EXERCISE DETAILS =
The stretch from the line with "#### Follow my food adventures at" through the line with "# Integration Procedures" in the records below: write it out exactly, and nothing else.

Recorded data =
▬▬▬

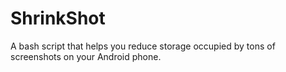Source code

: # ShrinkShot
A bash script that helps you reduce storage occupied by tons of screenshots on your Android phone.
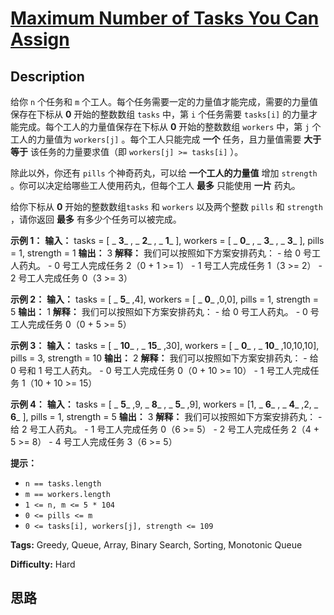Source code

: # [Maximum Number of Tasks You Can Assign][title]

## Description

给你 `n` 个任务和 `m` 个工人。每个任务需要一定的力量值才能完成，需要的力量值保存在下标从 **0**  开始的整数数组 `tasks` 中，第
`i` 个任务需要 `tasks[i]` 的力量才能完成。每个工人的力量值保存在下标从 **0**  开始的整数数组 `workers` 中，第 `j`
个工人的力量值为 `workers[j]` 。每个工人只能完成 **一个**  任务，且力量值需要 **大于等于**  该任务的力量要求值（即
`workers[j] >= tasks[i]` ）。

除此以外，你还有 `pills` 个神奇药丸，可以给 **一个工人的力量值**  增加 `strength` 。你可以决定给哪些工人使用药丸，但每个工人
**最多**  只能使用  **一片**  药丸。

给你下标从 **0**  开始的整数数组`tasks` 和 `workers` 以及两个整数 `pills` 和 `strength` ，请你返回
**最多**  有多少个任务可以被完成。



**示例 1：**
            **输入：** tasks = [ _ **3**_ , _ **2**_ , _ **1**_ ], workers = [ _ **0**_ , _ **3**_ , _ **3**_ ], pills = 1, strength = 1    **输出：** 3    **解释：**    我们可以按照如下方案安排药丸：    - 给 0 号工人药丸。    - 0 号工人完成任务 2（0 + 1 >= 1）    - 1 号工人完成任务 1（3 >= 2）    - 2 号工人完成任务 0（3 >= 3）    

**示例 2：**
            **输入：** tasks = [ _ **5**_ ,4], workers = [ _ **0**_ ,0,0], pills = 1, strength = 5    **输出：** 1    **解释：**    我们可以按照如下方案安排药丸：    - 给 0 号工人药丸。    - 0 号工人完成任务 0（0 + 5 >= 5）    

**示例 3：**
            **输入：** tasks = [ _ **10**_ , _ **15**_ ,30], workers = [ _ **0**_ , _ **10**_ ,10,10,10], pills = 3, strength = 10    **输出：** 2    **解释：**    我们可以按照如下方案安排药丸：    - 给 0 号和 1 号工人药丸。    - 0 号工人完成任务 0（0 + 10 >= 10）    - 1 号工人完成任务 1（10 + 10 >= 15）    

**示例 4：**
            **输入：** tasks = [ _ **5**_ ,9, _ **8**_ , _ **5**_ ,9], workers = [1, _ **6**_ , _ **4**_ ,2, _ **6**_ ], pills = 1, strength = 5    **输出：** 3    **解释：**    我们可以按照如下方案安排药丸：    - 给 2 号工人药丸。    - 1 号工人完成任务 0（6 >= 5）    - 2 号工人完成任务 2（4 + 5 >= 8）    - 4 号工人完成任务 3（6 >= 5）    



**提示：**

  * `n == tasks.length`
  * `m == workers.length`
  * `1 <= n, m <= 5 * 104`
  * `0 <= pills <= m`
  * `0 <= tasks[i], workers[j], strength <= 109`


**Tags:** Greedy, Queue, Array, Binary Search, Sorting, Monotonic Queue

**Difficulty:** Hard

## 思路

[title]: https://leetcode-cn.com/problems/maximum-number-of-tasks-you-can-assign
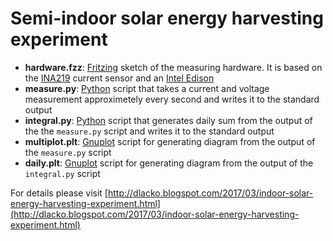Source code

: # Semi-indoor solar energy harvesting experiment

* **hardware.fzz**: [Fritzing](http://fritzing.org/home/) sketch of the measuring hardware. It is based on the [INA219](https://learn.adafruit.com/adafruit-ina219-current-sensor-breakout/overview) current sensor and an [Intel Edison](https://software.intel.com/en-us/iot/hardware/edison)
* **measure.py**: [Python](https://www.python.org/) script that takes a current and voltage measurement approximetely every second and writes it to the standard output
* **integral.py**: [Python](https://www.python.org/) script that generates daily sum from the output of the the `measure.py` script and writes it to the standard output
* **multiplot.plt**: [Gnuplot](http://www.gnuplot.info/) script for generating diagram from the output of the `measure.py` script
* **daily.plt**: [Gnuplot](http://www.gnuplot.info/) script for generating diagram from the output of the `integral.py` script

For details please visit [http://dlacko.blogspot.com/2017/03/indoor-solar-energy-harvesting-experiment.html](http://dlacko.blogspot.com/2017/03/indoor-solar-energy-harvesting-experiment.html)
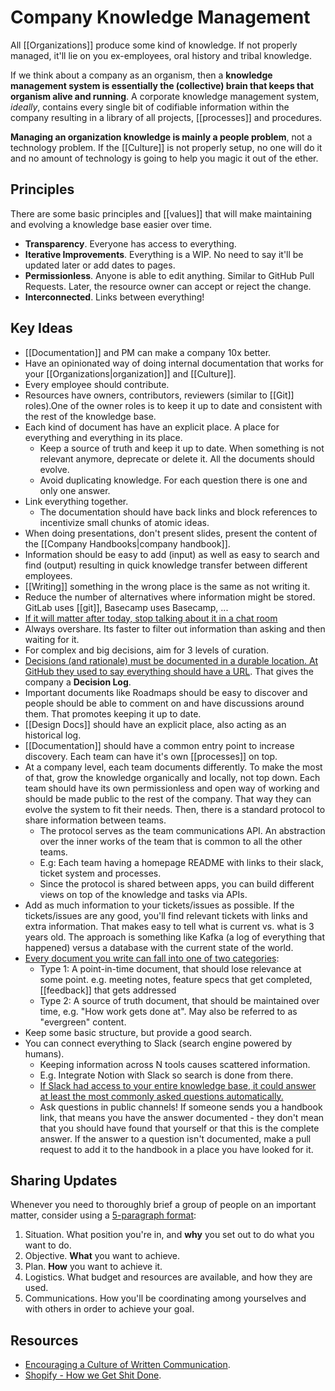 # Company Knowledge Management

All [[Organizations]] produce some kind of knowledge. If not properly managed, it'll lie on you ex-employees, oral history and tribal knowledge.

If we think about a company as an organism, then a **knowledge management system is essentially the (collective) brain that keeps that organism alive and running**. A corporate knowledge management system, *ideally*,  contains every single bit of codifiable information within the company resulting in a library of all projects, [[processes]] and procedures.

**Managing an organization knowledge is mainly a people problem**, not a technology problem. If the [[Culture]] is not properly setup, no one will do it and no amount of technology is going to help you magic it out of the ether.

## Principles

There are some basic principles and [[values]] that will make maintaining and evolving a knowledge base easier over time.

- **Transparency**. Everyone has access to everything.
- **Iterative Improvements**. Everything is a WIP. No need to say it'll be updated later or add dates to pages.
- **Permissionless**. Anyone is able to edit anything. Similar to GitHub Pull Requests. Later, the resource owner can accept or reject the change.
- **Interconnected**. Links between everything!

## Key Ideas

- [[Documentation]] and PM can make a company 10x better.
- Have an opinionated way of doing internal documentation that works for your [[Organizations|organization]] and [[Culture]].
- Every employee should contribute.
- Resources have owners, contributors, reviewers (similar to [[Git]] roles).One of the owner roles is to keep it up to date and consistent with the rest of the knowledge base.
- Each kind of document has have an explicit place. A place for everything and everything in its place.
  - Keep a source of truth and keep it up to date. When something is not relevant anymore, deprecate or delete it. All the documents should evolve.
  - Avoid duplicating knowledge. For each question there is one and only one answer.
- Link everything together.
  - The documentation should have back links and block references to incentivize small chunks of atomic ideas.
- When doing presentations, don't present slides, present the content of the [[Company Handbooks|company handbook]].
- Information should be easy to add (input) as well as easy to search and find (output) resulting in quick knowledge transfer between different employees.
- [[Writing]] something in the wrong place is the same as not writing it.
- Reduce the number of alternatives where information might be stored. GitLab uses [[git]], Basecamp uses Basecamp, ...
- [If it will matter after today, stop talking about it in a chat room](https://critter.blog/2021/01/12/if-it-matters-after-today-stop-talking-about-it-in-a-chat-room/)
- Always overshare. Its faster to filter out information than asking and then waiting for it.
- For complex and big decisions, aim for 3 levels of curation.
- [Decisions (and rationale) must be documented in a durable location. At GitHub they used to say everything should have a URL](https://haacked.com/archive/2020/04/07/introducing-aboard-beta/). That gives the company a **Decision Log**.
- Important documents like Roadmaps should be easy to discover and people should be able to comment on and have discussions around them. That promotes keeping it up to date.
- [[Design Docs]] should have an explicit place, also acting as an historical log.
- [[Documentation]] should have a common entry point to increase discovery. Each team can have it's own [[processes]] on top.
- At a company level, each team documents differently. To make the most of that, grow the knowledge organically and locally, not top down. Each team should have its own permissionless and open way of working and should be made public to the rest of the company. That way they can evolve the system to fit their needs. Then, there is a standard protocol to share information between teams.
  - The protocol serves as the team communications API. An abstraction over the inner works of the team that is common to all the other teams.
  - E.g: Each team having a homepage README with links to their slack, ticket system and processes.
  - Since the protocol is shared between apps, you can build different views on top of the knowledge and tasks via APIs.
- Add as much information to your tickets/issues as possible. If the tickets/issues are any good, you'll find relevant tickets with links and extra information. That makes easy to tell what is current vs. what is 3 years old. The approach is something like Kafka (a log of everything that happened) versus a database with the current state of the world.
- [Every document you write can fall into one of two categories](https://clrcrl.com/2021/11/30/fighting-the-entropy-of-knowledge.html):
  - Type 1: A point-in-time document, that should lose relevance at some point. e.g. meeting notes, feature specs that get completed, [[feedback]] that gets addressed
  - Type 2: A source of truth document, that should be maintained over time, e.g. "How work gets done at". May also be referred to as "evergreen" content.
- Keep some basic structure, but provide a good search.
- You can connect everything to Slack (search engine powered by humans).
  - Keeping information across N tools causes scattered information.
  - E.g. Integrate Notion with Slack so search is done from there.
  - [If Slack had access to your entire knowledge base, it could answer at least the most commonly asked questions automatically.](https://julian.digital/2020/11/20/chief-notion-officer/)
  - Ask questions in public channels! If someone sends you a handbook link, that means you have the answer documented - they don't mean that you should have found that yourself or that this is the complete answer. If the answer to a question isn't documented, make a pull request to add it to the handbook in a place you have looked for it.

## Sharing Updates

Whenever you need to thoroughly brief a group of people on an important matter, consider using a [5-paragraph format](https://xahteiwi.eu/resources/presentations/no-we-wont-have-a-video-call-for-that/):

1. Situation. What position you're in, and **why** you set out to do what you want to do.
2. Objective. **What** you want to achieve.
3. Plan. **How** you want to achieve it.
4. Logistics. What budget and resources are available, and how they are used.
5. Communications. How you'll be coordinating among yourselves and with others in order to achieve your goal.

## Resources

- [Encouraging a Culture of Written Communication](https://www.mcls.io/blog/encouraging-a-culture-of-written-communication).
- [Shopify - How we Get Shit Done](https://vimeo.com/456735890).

▬▬▬

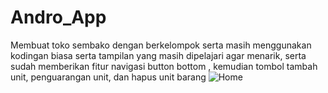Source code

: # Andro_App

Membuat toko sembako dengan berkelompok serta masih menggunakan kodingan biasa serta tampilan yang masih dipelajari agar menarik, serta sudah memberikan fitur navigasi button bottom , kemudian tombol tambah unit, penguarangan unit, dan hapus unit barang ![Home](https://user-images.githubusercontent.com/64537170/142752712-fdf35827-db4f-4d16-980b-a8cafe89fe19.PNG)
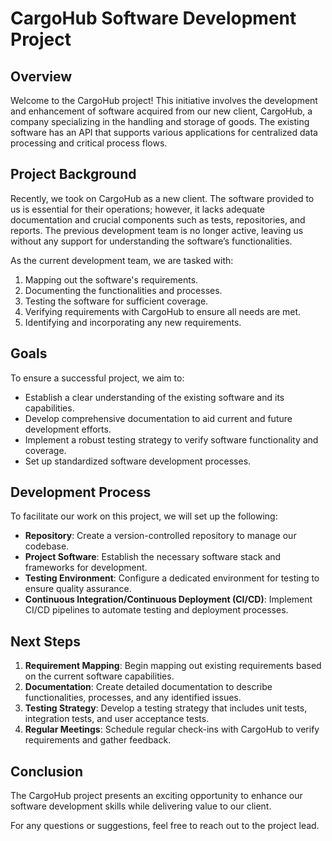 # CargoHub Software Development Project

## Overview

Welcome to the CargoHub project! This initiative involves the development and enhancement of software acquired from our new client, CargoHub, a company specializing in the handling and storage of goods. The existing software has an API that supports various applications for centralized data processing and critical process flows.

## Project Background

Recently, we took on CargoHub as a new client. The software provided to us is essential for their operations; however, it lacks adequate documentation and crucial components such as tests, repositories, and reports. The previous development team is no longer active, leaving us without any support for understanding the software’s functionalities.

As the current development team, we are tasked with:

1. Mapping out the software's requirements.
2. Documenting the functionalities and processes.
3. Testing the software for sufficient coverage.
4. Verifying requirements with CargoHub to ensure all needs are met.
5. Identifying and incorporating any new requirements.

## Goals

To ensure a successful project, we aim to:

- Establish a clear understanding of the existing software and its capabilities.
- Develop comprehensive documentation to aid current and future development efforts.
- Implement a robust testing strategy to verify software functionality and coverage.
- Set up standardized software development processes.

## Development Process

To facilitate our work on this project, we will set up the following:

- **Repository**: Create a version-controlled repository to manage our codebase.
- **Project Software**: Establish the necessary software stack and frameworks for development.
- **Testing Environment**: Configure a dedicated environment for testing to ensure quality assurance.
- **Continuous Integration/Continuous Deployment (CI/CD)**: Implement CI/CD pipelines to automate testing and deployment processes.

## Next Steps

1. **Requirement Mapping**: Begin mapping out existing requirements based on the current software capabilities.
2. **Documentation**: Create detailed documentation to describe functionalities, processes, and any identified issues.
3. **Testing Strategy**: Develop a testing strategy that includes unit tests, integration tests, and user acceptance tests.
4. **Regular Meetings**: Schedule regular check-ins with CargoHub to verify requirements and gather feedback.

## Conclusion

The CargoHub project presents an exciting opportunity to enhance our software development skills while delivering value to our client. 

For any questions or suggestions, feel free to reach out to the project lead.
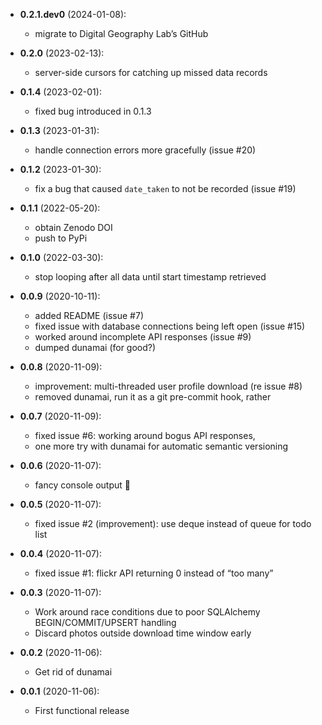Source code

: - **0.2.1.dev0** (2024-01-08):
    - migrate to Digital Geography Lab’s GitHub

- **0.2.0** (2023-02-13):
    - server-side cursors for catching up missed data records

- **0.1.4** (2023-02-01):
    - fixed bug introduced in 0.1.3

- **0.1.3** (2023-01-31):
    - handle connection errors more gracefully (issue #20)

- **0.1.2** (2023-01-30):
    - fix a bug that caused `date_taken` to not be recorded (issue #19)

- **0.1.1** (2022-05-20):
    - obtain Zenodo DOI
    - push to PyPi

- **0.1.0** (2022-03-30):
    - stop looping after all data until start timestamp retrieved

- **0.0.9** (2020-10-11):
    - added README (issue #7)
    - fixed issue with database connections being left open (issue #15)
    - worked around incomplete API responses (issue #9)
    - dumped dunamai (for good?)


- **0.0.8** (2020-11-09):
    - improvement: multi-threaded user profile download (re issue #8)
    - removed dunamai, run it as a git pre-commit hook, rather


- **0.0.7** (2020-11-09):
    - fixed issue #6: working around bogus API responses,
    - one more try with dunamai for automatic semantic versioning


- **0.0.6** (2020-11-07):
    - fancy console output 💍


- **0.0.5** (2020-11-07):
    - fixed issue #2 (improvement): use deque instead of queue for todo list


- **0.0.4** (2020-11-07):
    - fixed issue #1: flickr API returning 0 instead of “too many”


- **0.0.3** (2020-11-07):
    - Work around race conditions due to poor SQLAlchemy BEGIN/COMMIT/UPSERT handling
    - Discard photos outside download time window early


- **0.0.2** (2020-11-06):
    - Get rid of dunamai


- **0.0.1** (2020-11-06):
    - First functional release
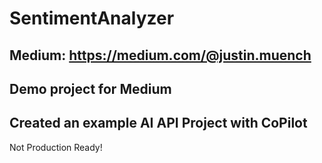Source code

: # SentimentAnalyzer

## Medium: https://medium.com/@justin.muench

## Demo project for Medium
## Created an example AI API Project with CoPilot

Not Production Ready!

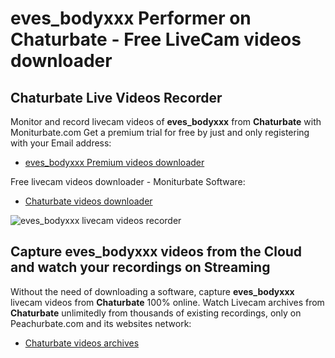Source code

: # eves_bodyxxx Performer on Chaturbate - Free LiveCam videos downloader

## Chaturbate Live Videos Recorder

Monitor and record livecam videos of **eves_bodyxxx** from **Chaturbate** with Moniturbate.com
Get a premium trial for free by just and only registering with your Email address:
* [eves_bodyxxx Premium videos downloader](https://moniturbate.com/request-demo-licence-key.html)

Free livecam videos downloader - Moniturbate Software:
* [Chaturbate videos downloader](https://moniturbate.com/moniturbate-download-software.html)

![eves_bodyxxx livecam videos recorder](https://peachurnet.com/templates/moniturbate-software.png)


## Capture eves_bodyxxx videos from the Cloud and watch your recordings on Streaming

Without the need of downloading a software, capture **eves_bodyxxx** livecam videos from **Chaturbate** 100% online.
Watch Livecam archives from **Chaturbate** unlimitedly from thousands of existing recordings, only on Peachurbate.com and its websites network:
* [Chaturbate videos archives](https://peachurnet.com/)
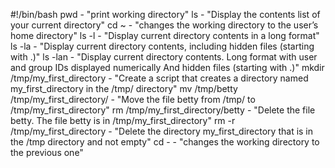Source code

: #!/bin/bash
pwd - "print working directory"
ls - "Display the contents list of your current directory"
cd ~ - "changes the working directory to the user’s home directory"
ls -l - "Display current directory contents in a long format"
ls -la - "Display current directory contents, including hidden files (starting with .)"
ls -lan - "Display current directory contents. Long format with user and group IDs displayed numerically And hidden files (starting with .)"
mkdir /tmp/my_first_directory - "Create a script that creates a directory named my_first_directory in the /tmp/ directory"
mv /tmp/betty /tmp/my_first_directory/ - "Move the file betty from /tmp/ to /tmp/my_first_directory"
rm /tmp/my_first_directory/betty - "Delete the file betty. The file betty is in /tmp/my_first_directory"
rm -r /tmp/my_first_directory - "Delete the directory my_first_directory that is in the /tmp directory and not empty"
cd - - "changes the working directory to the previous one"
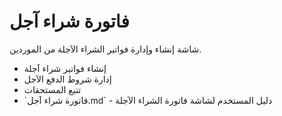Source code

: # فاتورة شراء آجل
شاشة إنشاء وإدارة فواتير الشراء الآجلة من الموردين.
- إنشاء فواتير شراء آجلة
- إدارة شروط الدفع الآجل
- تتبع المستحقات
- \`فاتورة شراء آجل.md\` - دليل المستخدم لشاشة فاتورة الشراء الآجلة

▬▬▬

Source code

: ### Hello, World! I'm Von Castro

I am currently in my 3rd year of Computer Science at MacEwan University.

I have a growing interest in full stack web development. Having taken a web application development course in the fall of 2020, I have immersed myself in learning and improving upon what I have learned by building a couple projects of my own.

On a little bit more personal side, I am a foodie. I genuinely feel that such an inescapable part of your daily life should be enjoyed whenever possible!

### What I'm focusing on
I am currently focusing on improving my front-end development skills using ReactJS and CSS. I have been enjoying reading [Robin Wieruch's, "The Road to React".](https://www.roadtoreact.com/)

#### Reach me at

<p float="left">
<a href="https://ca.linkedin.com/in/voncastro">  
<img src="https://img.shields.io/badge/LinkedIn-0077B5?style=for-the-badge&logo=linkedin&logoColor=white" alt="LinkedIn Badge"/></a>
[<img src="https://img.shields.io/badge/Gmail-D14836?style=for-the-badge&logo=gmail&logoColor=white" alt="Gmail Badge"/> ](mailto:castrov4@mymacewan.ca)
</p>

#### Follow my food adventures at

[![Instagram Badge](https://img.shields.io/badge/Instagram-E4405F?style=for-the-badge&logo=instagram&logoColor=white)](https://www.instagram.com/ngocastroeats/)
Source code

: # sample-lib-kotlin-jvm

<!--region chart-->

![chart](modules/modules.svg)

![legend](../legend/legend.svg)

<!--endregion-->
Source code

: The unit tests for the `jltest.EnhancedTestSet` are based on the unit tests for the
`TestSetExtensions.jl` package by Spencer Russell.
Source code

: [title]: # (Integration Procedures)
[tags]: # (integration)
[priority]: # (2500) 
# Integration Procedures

▬▬▬

SOLUTION =
#### Follow my food adventures at

[![Instagram Badge](https://img.shields.io/badge/Instagram-E4405F?style=for-the-badge&logo=instagram&logoColor=white)](https://www.instagram.com/ngocastroeats/)
Source code

: # sample-lib-kotlin-jvm

<!--region chart-->

![chart](modules/modules.svg)

![legend](../legend/legend.svg)

<!--endregion-->
Source code

: The unit tests for the `jltest.EnhancedTestSet` are based on the unit tests for the
`TestSetExtensions.jl` package by Spencer Russell.
Source code

: [title]: # (Integration Procedures)
[tags]: # (integration)
[priority]: # (2500) 
# Integration Procedures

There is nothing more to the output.